The Bishop of Oxford and the Theos Think Tank are complaining that the debate over state-funded “faith” schools in the UK is getting “overheated” and too “ideological”. So let me explain, from the non-religious perspective, why this is so.
First, the number of people attending a Christian church in a typical week in the UK is down to about 6%. Yet fully a third of taxpayer-funded schools are handed over to be run by Christian churches. This means they can discriminate on religious grounds over which pupils they admit, and further, they then get frequent opportunities to proselytise to the captive-audience pupils and can compel them to participate in Christian worship.
Despite the fraction of the population attending church being in long-term decline, and despite the number of people regarding themselves as “non religious” rising fast, the number of “faith” schools is increasing, with thousands of new religiously-restricted places being set up each year.
Why are the non-religious getting “overheated” about this?
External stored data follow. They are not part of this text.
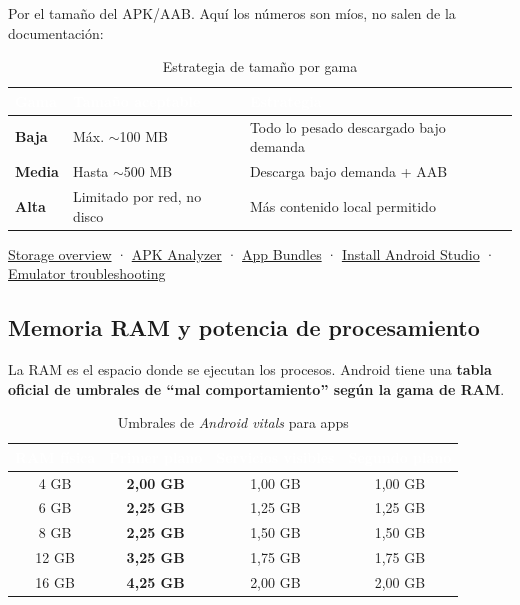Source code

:  Por el tamaño del APK/AAB. Aquí los números son míos, no salen de la documentación:

\begin{table}[htbp]
\centering
\small
\begin{tabularx}{\textwidth}{@{}l l >{\RaggedRight\arraybackslash}X@{}}
\toprule
\rowcolor{primary}
\textcolor{white}{\sffamily\bfseries Gama} & \textcolor{white}{\sffamily\bfseries Tamaño aceptable} & \textcolor{white}{\sffamily\bfseries Estrategia} \\
\midrule
\textbf{Baja} & Máx. $\sim$100 MB & Todo lo pesado descargado bajo demanda \\
\rowcolor{soft}
\textbf{Media} & Hasta $\sim$500 MB & Descarga bajo demanda + AAB \\
\textbf{Alta} & Limitado por red, no disco & Más contenido local permitido \\
\bottomrule
\end{tabularx}
\caption{Estrategia de tamaño por gama}
\end{table}

\begin{fuentesbox}
\href{https://developer.android.com/training/data-storage}{Storage overview} ·
\href{https://developer.android.com/studio/debug/apk-analyzer}{APK Analyzer} ·
\href{https://developer.android.com/guide/app-bundle/dynamic-delivery}{App Bundles} ·
\href{https://developer.android.com/studio/install}{Install Android Studio} ·
\href{https://developer.android.com/studio/run/emulator-troubleshooting}{Emulator troubleshooting}
\end{fuentesbox}

\subsection{Memoria RAM y potencia de procesamiento}

La RAM es el espacio donde se ejecutan los procesos. Android tiene una \textbf{tabla oficial de umbrales de \enquote{mal comportamiento} según la gama de RAM}.

\begin{table}[htbp]
\centering
\small
\begin{tabular}{@{}c c c c@{}}
\toprule
\rowcolor{primary}
\textcolor{white}{\sffamily\bfseries RAM física} & \textcolor{white}{\sffamily\bfseries Primer plano} & \textcolor{white}{\sffamily\bfseries Servicios visibles} & \textcolor{white}{\sffamily\bfseries Segundo plano} \\
\midrule
4 GB & \textbf{2,00 GB} & 1,00 GB & 1,00 GB \\
\rowcolor{soft}
6 GB & \textbf{2,25 GB} & 1,25 GB & 1,25 GB \\
8 GB & \textbf{2,25 GB} & 1,50 GB & 1,50 GB \\
\rowcolor{soft}
12 GB & \textbf{3,25 GB} & 1,75 GB & 1,75 GB \\
16 GB & \textbf{4,25 GB} & 2,00 GB & 2,00 GB \\
\bottomrule
\end{tabular}
\caption{Umbrales de \emph{Android vitals} para apps}
\end{table}

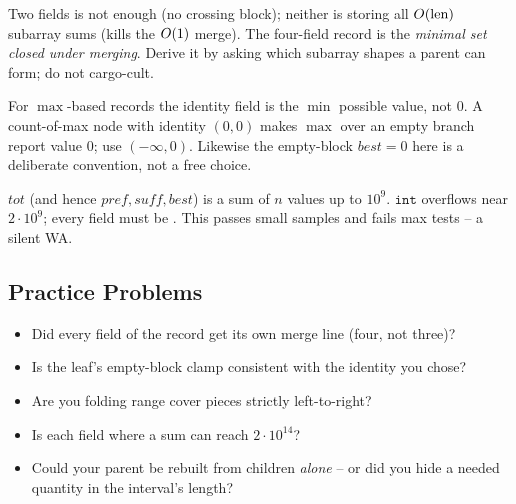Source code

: \begin{warningbox}
Two fields is not enough (no crossing block); neither is storing all
\(\bigO{\text{len}}\) subarray sums (kills the \(\bigO{1}\) merge).  The four-field
record is the \emph{minimal set closed under merging}.  Derive it by asking which
subarray shapes a parent can form; do not cargo-cult.
\end{warningbox}

\begin{warningbox}
For \(\max\)-based records the identity field is the \(\min\) possible value, not
\(0\).  A count-of-max node with identity \((0,0)\) makes \(\max\) over an empty
branch report value \(0\); use \((-\infty,0)\).  Likewise the empty-block
\(\mathit{best}=0\) here is a deliberate convention, not a free choice.
\end{warningbox}

\begin{warningbox}
\(\mathit{tot}\) (and hence \(\mathit{pref},\mathit{suff},\mathit{best}\)) is a
sum of \(n\) values up to \(10^9\).  \(\texttt{int}\) overflows near \(2\cdot
10^{9}\); every field must be .  This passes small samples and
fails max tests -- a silent WA.
\end{warningbox}

\subsection{Practice Problems}

\begin{stuckbox}
\begin{itemize}[nosep,leftmargin=1.4em]
  \item Did every field of the record get its own merge line (four, not three)?
  \item Is the leaf's empty-block clamp consistent with the identity you chose?
  \item Are you folding range cover pieces strictly left-to-right?
  \item Is each field  where a sum can reach \(2\cdot10^{14}\)?
  \item Could your parent be rebuilt from children \emph{alone} -- or did you
        hide a needed quantity in the interval's length?
\end{itemize}
\end{stuckbox}

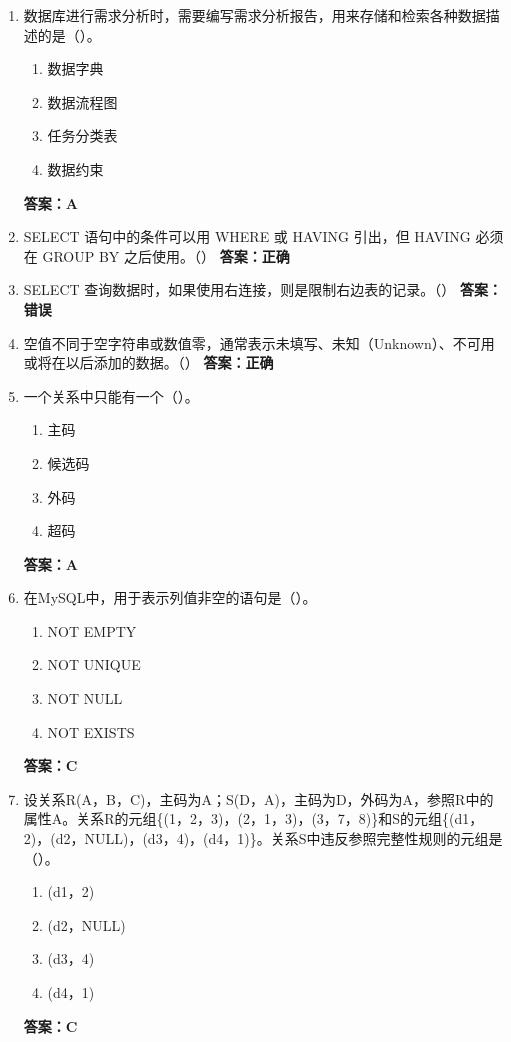 \documentclass[12pt, a4paper]{article}
\begin{document}
\begin{enumerate}[label=\arabic*.]
	\item 数据库进行需求分析时，需要编写需求分析报告，用来存储和检索各种数据描述的是（\quad）。
	      \begin{enumerate}
		      \item 数据字典
		      \item 数据流程图
		      \item 任务分类表
		      \item 数据约束
	      \end{enumerate}
	      \textbf{答案：A}

	\item SELECT 语句中的条件可以用 WHERE 或 HAVING 引出，但 HAVING 必须在 GROUP BY 之后使用。（\quad）
	      \textbf{答案：正确}

	\item SELECT 查询数据时，如果使用右连接，则是限制右边表的记录。（\quad）
	      \textbf{答案：错误}

	\item 空值不同于空字符串或数值零，通常表示未填写、未知（Unknown）、不可用或将在以后添加的数据。（\quad）
	      \textbf{答案：正确}

	\item 一个关系中只能有一个（\quad）。
	      \begin{enumerate}
		      \item 主码
		      \item 候选码
		      \item 外码
		      \item 超码
	      \end{enumerate}
	      \textbf{答案：A}

	\item 在MySQL中，用于表示列值非空的语句是（\quad）。
	      \begin{enumerate}
		      \item NOT EMPTY
		      \item NOT UNIQUE
		      \item NOT NULL
		      \item NOT EXISTS
	      \end{enumerate}
	      \textbf{答案：C}

	\item 设关系R(A，B，C)，主码为A；S(D，A)，主码为D，外码为A，参照R中的属性A。关系R的元组\{(1，2，3)，(2，1，3)，(3，7，8)\}和S的元组\{(d1，2)，(d2，NULL)，(d3，4)，(d4，1)\}。关系S中违反参照完整性规则的元组是（\quad）。
	      \begin{enumerate}
		      \item (d1，2)
		      \item (d2，NULL)
		      \item (d3，4)
		      \item (d4，1)
	      \end{enumerate}
	      \textbf{答案：C}


\end{enumerate}
\end{document}
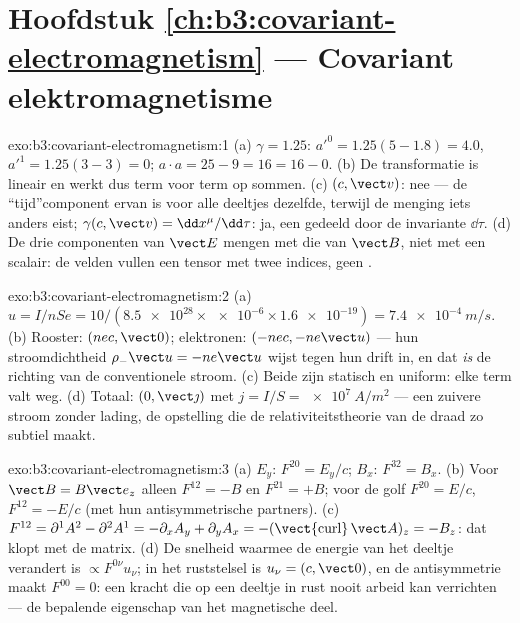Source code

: \section*{Hoofdstuk \ref{ch:b3:covariant-electromagnetism} --- Covariant elektromagnetisme}

\begin{solution}{exo:b3:covariant-electromagnetism:1}
(a) $\gamma = 1.25$: $a'^0 = 1.25(5 - 1.8) = 4.0$, $a'^1 = 1.25(3 -
3) = 0$; $a\cdot a = 25 - 9 = 16 = 16 - 0$. (b) De transformatie is
lineair en werkt dus term voor term op sommen. (c) $(c, \vect v)$: nee
--- de ``tijd''component ervan is voor alle deeltjes dezelfde, terwijl de
menging iets anders eist; $\gamma(c, \vect v) = \dd x^\mu/\dd\tau$: ja,
een  gedeeld door de invariante $\dd\tau$. (d) De drie
componenten van $\vect E$ mengen met die van $\vect B$, niet met een
scalair: de velden vullen een tensor met twee indices, geen .
\end{solution}

\begin{solution}{exo:b3:covariant-electromagnetism:2}
(a) $u = I/nSe = 10/(\num{8.5e28} \times \num{e-6} \times
\num{1.6e-19}) = \qty{7.4e-4}{m/s}$. (b) Rooster: $(nec, \vect 0)$;
elektronen: $(-nec, -ne\vect u)$ --- hun stroomdichtheid $\rho_-\vect u = -ne\vect u$ wijst tegen hun drift in, en dat \emph{is} de richting van de
conventionele stroom. (c) Beide zijn statisch en uniform: elke term valt weg. (d)
Totaal: $(0, \vect\jmath)$ met $j = I/S = \qty{e7}{A/m^2}$ --- een
zuivere stroom zonder lading, de opstelling die de relativiteitstheorie
van de draad zo subtiel maakt.
\end{solution}

\begin{solution}{exo:b3:covariant-electromagnetism:3}
(a) $E_y$: $F^{20} = E_y/c$; $B_x$: $F^{32} = B_x$. (b) Voor $\vect B
= B\vect e_z$ alleen $F^{12} = -B$ en $F^{21} = +B$; voor de golf
$F^{20} = E/c$, $F^{12} = -E/c$ (met hun antisymmetrische partners). (c)
$F^{12} = \partial^1A^2 - \partial^2A^1 = -\partial_xA_y +
\partial_yA_x = -(\operatorname{\vect{curl}}\vect A)_z = -B_z$: dat klopt
met de matrix. (d) De snelheid waarmee de energie van het deeltje
verandert is $\propto F^{0\nu}u_\nu$; in het ruststelsel is $u_\nu = (c, \vect 0)$, en de antisymmetrie maakt $F^{00} = 0$: een kracht die op een
deeltje in rust nooit arbeid kan verrichten --- de bepalende eigenschap
van het magnetische deel.
\end{solution}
Firstly, we regard the very concept of taxpayer-funded schools being able to choose pupils according to their parents’ religion to be morally wrong in a modern society that should treat all citizens equally. The fact that this requires a special exemption from the 2010 Equality Act is revealing.
Second, let’s be clear that the popularity of these schools is not because they are religious, the parents tend not to care about that (only 8% citing that reason), what they care about (cited by 77%) is that the schools attain high standards, and they do that because those schools are socially selective, preferentially taking children from middle-class families with supportive parents, and preferentially excluding children eligible for free school meals, and badly behaved and problem children, and children from families that don’t care much about education and don’t jump through the hoops to get their children in.
Thus the schools are socially selective, and thus they have better behaved children and better exam results. And thus parents want their children to be in that company and thus the schools are over-subscribed. And that allows the school to use its control over admissions to reinforce the social selection, and thus perpetuate its advantage. Being over-subscribed, such schools don’t have to take the problem children expelled from other schools, yet can expel their own problem children.
In order to play this game parents have to be religious, or pretend to be religious. But the schools aren’t too fussy about the latter, when it comes to children of middle-class supportive parents, because it gives them years and years to evangelise to the children. Only a few percent of children are taken to church by their parents on a Sunday, but a third of the nation’s children are handed over to “faith” schools, to be subjected to daily religious assemblies and daily required worship.
You can see why the churches like this system, and angle for more church-controlled schools. And you can see why the parents who can get their children into the schools like it, since they get the benefit of socially selective, better-performing schools without the cost of private education. And you can see why the politicians like it: the schools do well — owing to the social selection — and the politicans like to support high-performing schools. (And let’s not discount personal advantage: Cameron, Clegg and Blair have all used the system to ignore their local schools and send their own children to better-performing “faith” schools some distance away.)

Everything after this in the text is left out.